Recently, a Redditor named Jordan bought a Keltec RDB bullpup rifle, which is chambered in 5.56 NATO. After the RDB’s 2 month birthday, Jordan found some FAMAS airsoft parts for sale and wondered if they could be mated to his RDB. One of his goals was to not permanently alter the RDB. I admire a clear, stated goal. Another goal was to have something unique. The RDB bullpup rifle is unique in its own right when compared to the abundance of AR-15s and AKs, however, Jordan went above and beyond.
Jordan’s ability to retrofit the FAMAS styled carry handle onto his American-made bullpup really seems to transform the RDB into a French clone quite accurately. Aside from minor details and factory molding, the overall, and even sectional comparison seems to be as close to the real thing as most of us will ever see in the wild in the U.S.
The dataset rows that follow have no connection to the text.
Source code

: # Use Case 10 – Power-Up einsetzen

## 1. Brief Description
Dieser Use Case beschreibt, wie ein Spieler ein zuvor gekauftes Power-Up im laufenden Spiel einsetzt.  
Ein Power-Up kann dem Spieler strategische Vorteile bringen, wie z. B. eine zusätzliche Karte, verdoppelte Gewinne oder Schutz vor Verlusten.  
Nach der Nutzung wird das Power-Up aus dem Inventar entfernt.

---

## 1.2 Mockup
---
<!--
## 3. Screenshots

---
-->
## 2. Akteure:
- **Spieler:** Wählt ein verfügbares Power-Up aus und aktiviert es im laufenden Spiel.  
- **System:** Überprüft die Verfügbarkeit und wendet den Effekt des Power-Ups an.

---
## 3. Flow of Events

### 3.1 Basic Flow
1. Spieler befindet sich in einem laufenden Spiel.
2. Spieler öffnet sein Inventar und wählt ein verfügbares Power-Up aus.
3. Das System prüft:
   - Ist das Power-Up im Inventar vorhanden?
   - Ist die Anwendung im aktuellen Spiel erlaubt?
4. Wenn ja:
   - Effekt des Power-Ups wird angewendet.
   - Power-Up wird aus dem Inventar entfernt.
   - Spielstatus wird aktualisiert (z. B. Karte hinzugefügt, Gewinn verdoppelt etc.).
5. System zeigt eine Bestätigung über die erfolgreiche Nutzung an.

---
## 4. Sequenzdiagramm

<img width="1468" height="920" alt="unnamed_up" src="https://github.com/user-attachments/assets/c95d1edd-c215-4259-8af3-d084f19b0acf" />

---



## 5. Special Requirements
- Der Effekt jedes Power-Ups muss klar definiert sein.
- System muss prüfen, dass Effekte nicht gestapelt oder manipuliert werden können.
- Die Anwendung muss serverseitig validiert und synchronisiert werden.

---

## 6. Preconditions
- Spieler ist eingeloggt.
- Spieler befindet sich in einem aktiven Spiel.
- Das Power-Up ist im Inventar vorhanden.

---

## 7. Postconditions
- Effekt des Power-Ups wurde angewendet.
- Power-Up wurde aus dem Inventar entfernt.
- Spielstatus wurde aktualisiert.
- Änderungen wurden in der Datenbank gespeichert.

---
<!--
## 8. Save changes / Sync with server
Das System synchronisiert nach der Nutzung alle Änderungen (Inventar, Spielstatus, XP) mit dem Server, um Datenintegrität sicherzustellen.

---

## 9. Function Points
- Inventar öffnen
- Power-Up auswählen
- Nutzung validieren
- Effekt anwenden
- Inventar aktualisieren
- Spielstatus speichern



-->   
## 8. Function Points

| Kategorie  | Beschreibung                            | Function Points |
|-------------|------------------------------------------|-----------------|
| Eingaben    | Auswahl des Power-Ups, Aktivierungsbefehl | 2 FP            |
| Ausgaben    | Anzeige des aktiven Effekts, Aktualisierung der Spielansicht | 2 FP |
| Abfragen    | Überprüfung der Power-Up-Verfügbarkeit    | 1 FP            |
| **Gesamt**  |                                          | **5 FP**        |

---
For those not familiar with the RDB, it’s the second bullpup rifle made by Keltec, the first being the RFB, chambered in 7.62×51 NATO. According to Keltec’s website, the RDB has an overall length of 27.3 inches, a 17.3-inch barrel and weighs 6.7 pounds. The spent casings are ejected downward, which you can see in the videos below. The photo below shows an RDB in stock configuration.
By comparison, a real FAMAS has an overall length of 29.8 inches and a 19.2-inch barrel. According to Wikipedia, the original F1 weighed 7.96 pounds, and the G2 variant weighed 8.4 pounds. The French designed the FAMAS to have the ability to switch which side the spent casings ejected.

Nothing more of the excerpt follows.